Malcolm Turnbull, it seems, just can’t help himself.  After Question Time yesterday – immediately after –  he called a press conference to accuse the Prime Minister of misleading Parliament over whether the Oceanic Viking deal was “preferential treatment”.

You’d think, after THAT business earlier in the year, that Turnbull, or one of his staff, would have thought to themselves that renewing the claim of misleading Parliament was something, generally, to be avoided.  But Turnbull, as always, seems to have some difficulty with his impulse control.

The direct result was that it gave Rudd an excuse to duck the genuine question of whether the deal really was preferential.  Each time he was asked about the Oceanic Viking today – Question Time began moments after it was revealed the stand-off had ended – he circled back to the accusation of misleading Parliament.

It’s a minor matter.  It’s obviously not remotely on the scale of the Grech business, for example. And yet it confirms again what senior Liberals have said about Turnbull – he’s brilliant but too inclined to brainsnaps and misjudgements.

The broader point, though, is: who cares anymore about misleading Parliament?  Do voters care?  Does anyone outside Parliament and the Press Gallery?  Given the way in which Question Time has devolved into a cross between a particularly dire amateur theatre performance and your most boring Economics 1 lecturer’s greatest hits, does the whole supposed sanctity of telling the truth in Parliament mean anything any more?

John Howard didn’t resign after being forced to admit he misled Parliament about his meetings with Dick Honan in 2002. That was an open-and-shut case of misleading Parliament, but hardly the grounds on which any Prime Minister should have had to end their career.

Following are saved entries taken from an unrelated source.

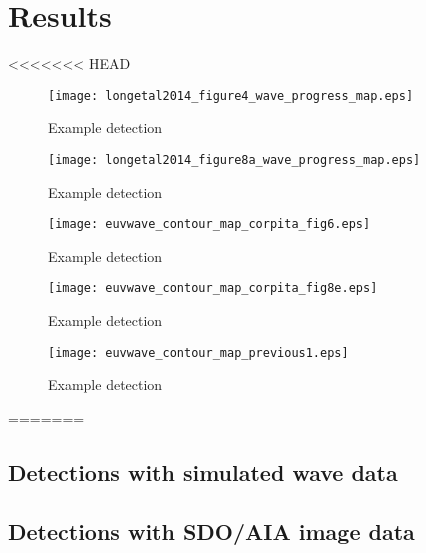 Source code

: \section{Results}\label{sec:results}

<<<<<<< HEAD
\begin{figure}
\begin{center}
\texttt{[image: longetal2014\_figure4\_wave\_progress\_map.eps]}

\caption{Example detection}
\label{corpita_fig4}
\end{center}
\end{figure}

\begin{figure}
\begin{center}
\texttt{[image: longetal2014\_figure8a\_wave\_progress\_map.eps]}
\caption{Example detection}
\label{corpita_fig8a}
\end{center}
\end{figure}

\begin{figure}
\begin{center}
\texttt{[image: euvwave\_contour\_map\_corpita\_fig6.eps]}
\caption{Example detection}
\label{corpita_fig6}
\end{center}
\end{figure}

\begin{figure}
\begin{center}
\texttt{[image: euvwave\_contour\_map\_corpita\_fig8e.eps]}
\caption{Example detection}
\label{corpita_fig8e}
\end{center}
\end{figure}

\begin{figure}
\begin{center}
\texttt{[image: euvwave\_contour\_map\_previous1.eps]}
\caption{Example detection}
\label{previous1}
\end{center}
\end{figure}
=======
\subsection{Detections with simulated wave data}

\subsection{Detections with SDO/AIA image data}

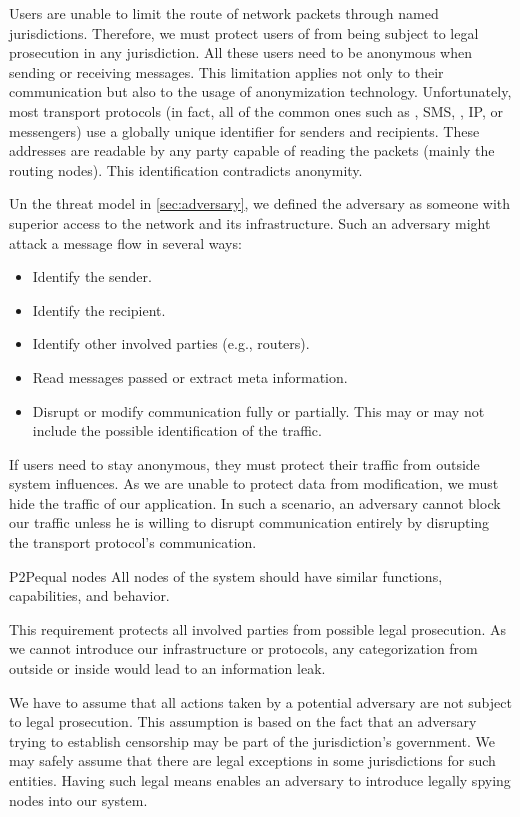 Users are unable to limit the route of network packets through named jurisdictions. Therefore, we must protect users of \MessageVortex{} from being subject to legal prosecution in any jurisdiction. All these users need to be anonymous when sending or receiving messages. This limitation applies not only to their communication but also to the usage of anonymization technology. Unfortunately, most transport protocols (in fact, all of the common ones such as , SMS, , IP, or messengers) use a globally unique identifier for senders and recipients. These addresses are readable by any party capable of reading the packets (mainly the routing nodes).  This identification contradicts anonymity.

Un the threat model in \cref{sec:adversary}, we defined the adversary as someone with superior access to the network and its infrastructure. Such an adversary might attack a message flow in several ways:
\begin{itemize}
	\item Identify the sender.
	\item Identify the recipient.
	\item Identify other involved parties (e.g., routers).
	\item Read messages passed or extract meta information.
	\item Disrupt or modify communication fully or partially. This may or may not include the possible identification of the traffic.
\end{itemize}

If users need to stay anonymous, they must protect their traffic from outside system influences. As we are unable to protect data from modification, we must hide the traffic of our application. In such a scenario, an adversary cannot block our traffic unless he is willing to disrupt communication entirely by disrupting the transport protocol's communication. 

\begin{requirement}{P2P}{equal nodes}
	All nodes of the system should have similar functions, capabilities, and behavior.
\end{requirement}

This requirement protects all involved parties from possible legal prosecution. As we cannot introduce our infrastructure or protocols, any categorization from outside or inside would lead to an information leak. 

We have to assume that all actions taken by a potential adversary are not subject to legal prosecution. This assumption is based on the fact that an adversary trying to establish censorship may be part of the jurisdiction's government. We may safely assume that there are legal exceptions in some jurisdictions for such entities. Having such legal means enables an adversary to introduce legally spying nodes into our system.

On the other hand, remove Parliamentary accountability and one of the critical bulwarks of accountable government is ostensibly lost.  The right of Parliamentary privilege also surely is accompanied by the responsibility of truth-telling.  And yet those notions look curiously old-fashioned in an era when the truth is only one available narrative, and not necessarily to be regarded as any more useful than others that may be available.

This is not to say that all politicians are liars. Some are.  But the good ones don’t lie – they merely provide those parts of the truth most convenient.  Good politicians live in the margin of uncertainty between truth and deception, generally preferring not to be pinned down with too much detail unless it serves their purposes.  Misleading Parliament is a quaint concept for such practitioners.